Activity
Pick out all lines with the word "version" from the records that follow.

Given records
-- Opening Marker --

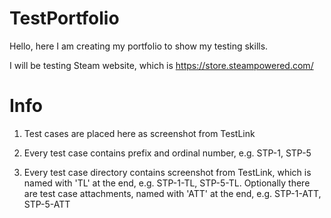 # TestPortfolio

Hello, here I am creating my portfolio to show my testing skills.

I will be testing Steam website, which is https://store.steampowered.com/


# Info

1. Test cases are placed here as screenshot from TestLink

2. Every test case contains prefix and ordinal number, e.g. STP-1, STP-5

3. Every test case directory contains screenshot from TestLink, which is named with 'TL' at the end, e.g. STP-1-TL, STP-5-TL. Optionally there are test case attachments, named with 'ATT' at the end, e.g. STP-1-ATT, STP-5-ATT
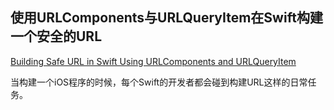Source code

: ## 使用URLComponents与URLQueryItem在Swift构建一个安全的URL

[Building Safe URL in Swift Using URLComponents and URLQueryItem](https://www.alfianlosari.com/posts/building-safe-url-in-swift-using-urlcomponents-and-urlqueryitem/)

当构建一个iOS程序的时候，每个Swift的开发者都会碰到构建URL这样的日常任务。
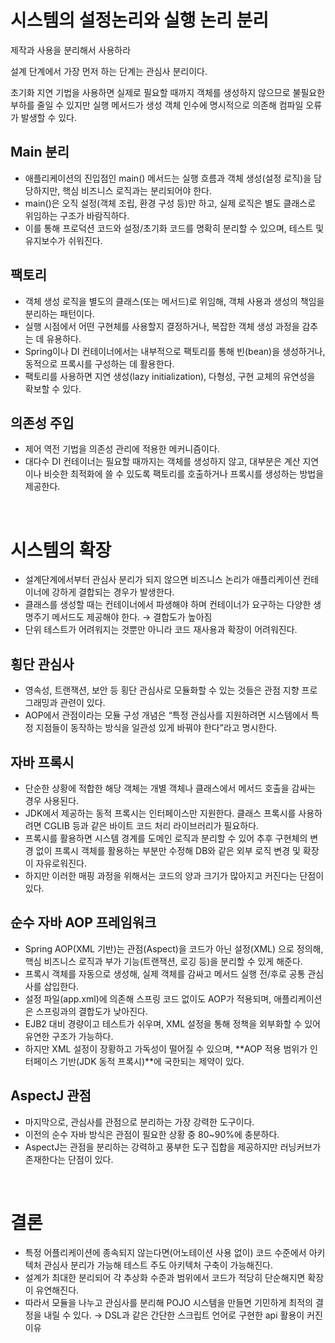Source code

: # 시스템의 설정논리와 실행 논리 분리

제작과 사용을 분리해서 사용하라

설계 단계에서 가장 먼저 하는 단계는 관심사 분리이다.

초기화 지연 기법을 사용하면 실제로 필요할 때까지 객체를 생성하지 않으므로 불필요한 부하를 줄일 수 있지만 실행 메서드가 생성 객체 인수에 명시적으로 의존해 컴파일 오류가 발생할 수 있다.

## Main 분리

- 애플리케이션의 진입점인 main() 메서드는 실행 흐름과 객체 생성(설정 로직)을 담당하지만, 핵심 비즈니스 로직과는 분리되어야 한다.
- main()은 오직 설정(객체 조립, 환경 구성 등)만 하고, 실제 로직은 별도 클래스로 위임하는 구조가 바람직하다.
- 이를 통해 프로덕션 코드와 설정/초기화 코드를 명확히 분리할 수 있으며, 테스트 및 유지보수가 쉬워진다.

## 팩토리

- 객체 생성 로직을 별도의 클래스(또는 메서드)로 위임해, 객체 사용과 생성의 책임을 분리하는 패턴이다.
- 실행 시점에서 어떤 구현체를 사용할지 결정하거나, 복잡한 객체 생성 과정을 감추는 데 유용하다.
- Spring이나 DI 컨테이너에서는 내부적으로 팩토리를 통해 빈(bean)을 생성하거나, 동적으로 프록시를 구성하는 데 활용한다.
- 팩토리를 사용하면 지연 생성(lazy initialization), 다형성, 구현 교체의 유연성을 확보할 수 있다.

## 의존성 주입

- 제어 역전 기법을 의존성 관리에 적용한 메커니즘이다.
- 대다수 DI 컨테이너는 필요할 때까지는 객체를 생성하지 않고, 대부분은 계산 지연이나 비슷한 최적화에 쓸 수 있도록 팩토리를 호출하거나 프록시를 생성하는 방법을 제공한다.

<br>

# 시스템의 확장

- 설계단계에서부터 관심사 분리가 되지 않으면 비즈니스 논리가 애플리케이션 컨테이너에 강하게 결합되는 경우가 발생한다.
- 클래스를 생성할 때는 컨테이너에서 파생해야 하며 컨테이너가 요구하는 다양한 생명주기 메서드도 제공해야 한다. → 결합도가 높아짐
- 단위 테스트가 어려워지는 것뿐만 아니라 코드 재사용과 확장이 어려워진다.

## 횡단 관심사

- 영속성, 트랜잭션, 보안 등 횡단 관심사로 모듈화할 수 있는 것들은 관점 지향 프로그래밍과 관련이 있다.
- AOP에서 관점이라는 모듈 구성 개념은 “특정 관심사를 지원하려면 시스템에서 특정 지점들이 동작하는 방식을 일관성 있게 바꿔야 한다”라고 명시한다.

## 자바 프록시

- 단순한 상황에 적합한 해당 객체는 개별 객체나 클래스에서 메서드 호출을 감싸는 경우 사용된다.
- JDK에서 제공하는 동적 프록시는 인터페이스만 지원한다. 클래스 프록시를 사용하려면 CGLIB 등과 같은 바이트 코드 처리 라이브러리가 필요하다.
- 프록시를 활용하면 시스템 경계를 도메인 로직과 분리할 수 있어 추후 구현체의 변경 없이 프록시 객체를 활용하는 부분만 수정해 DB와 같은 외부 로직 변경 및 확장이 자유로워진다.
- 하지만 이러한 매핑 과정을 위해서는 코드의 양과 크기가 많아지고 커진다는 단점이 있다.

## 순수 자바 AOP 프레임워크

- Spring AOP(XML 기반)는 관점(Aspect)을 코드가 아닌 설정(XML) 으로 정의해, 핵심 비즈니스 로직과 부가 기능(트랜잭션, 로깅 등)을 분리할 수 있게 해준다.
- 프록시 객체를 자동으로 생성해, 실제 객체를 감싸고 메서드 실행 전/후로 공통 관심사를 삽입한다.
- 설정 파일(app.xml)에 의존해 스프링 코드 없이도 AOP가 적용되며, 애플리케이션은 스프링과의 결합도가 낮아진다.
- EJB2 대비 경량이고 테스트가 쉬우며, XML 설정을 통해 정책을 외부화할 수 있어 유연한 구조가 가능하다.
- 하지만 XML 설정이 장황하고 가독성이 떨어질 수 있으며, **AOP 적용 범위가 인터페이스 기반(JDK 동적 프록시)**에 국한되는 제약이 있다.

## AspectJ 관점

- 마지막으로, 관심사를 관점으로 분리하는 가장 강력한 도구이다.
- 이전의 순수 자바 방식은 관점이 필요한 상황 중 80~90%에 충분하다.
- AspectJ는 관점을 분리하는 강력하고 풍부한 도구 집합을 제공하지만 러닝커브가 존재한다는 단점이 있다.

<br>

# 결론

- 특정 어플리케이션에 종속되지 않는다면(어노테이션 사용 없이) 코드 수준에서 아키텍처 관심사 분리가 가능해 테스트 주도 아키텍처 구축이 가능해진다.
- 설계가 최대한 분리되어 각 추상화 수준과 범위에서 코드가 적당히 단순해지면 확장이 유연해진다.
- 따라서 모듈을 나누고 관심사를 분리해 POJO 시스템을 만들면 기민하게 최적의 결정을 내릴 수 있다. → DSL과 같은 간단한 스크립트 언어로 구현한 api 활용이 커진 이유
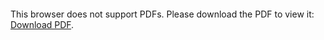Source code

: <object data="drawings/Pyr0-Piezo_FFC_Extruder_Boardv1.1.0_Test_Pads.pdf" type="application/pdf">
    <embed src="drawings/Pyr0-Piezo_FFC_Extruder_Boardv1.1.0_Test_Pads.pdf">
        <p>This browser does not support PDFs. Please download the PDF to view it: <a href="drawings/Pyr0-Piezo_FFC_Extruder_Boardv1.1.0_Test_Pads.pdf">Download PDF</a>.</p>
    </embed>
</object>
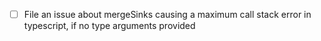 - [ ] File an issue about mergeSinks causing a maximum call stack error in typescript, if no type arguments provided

-- Closing Marker --
-- Opening Marker --

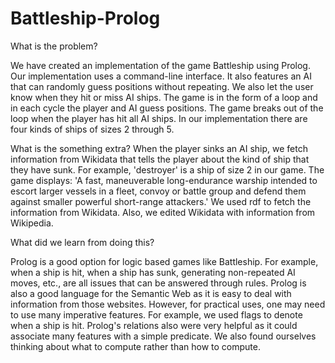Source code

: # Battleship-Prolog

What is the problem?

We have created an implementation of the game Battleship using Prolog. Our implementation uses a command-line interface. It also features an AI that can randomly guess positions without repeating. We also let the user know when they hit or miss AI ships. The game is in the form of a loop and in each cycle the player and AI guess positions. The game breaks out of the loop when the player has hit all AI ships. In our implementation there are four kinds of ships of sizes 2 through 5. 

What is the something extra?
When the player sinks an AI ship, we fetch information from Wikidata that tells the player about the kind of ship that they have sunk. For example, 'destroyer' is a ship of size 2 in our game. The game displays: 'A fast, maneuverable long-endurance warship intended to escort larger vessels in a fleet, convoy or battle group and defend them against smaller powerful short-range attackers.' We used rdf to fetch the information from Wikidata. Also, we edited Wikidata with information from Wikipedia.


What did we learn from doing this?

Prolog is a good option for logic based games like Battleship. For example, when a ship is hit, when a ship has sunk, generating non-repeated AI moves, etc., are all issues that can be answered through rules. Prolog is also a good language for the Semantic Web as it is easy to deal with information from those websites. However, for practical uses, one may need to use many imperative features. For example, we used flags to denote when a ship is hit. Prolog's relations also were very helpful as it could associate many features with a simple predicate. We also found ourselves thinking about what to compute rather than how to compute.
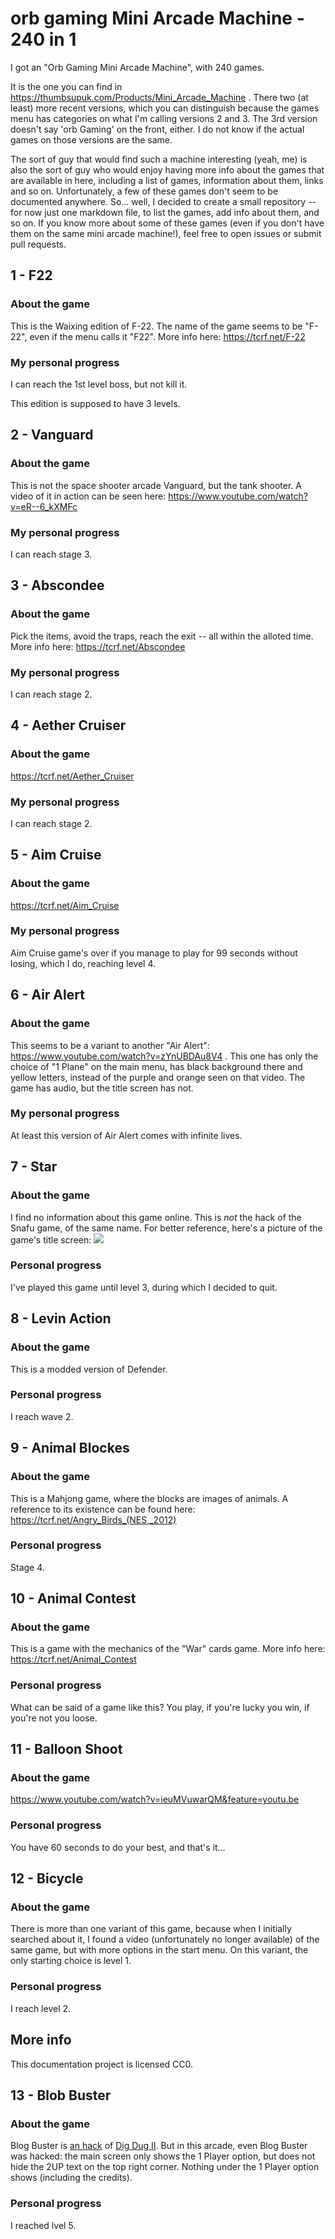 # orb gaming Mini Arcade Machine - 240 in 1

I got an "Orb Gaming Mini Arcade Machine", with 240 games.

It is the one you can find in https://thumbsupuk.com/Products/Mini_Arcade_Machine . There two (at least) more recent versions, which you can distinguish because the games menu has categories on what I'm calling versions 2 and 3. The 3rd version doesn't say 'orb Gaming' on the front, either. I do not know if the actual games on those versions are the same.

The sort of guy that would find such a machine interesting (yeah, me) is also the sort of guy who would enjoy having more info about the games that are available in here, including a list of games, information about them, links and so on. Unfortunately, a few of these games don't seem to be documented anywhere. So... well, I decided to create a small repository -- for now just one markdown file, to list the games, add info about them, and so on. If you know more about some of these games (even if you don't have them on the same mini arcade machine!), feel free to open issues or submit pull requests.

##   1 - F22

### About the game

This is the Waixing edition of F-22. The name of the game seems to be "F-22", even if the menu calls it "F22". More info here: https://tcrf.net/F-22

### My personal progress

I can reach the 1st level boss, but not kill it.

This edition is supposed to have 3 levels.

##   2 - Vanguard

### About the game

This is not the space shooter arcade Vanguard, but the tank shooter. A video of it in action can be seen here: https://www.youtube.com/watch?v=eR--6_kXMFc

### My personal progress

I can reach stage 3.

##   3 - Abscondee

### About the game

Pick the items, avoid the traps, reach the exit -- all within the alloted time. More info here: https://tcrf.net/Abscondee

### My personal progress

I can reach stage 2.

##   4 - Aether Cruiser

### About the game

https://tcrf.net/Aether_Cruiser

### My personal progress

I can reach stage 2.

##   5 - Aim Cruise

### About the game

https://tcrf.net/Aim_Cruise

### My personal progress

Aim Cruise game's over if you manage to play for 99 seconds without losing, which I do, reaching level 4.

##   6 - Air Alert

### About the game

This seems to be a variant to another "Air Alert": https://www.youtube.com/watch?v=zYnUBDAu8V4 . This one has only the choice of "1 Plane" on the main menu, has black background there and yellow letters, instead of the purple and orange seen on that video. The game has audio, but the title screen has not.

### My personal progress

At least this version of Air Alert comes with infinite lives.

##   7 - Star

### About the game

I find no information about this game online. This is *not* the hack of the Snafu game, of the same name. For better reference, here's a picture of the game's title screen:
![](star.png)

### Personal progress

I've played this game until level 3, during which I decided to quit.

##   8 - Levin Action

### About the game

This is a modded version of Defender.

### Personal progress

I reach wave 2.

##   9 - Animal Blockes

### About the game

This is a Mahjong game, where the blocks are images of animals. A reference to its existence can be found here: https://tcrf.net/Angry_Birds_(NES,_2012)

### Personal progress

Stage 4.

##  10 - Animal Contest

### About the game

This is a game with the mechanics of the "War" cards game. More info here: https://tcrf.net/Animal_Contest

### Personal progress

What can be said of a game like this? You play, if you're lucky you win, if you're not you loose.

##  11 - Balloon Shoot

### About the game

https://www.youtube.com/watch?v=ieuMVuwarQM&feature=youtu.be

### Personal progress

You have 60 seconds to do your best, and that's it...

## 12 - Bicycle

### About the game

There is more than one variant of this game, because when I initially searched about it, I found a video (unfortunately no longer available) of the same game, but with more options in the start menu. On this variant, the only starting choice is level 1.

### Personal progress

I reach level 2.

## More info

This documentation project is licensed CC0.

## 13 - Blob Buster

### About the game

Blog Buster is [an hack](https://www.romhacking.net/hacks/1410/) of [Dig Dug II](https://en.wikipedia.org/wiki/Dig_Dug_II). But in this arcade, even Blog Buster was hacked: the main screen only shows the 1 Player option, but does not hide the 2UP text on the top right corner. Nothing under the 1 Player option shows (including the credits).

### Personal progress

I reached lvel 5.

-- Closing Marker --
-- Opening Marker --

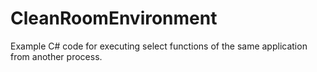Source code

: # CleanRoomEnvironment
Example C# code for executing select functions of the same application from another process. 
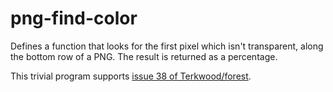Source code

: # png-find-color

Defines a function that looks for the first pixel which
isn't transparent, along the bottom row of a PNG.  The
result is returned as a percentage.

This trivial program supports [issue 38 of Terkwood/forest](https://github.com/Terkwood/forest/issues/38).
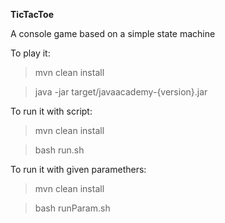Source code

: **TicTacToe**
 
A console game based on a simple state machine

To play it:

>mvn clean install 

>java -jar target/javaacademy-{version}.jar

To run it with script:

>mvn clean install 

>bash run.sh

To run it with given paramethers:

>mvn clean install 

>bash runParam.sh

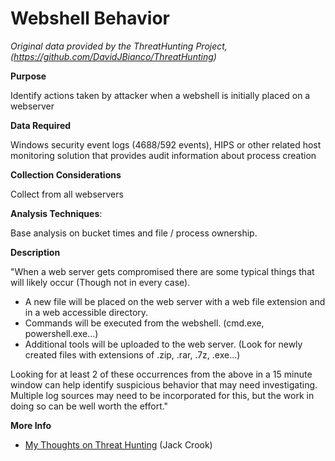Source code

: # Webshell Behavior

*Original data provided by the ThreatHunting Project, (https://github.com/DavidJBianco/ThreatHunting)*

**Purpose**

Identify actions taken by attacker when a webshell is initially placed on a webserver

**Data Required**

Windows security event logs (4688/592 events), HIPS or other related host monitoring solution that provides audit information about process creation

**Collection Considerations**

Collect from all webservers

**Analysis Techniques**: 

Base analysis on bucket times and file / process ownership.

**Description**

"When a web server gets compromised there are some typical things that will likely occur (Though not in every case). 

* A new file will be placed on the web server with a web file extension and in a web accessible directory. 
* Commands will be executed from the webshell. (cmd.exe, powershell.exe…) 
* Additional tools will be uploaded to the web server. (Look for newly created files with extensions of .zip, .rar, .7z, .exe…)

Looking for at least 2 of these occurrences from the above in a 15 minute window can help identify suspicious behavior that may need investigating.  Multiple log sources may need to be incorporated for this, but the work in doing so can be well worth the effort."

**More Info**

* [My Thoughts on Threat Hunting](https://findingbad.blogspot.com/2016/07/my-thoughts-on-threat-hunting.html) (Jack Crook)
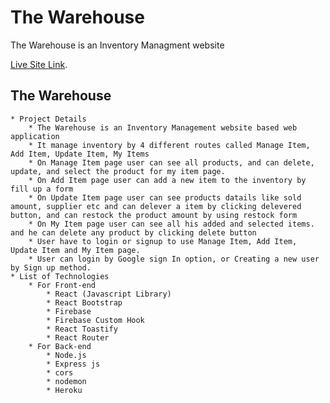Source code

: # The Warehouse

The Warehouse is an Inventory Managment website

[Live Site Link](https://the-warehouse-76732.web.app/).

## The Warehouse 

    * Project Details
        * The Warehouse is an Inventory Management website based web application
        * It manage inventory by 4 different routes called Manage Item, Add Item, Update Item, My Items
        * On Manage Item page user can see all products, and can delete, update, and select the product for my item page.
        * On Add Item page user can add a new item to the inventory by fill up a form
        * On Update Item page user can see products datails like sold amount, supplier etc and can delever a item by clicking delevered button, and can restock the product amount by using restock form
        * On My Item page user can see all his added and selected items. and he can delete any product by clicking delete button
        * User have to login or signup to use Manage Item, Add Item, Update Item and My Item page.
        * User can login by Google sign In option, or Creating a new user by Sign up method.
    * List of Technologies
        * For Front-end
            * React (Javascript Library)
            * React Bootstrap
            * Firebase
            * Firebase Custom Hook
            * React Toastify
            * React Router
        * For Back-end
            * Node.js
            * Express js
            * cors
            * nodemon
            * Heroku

-- Closing Marker --

Answer box
It is the one you can find in https://thumbsupuk.com/Products/Mini_Arcade_Machine . There two (at least) more recent versions, which you can distinguish because the games menu has categories on what I'm calling versions 2 and 3. The 3rd version doesn't say 'orb Gaming' on the front, either. I do not know if the actual games on those versions are the same.
At least this version of Air Alert comes with infinite lives.
This is a modded version of Defender.
>java -jar target/javaacademy-{version}.jar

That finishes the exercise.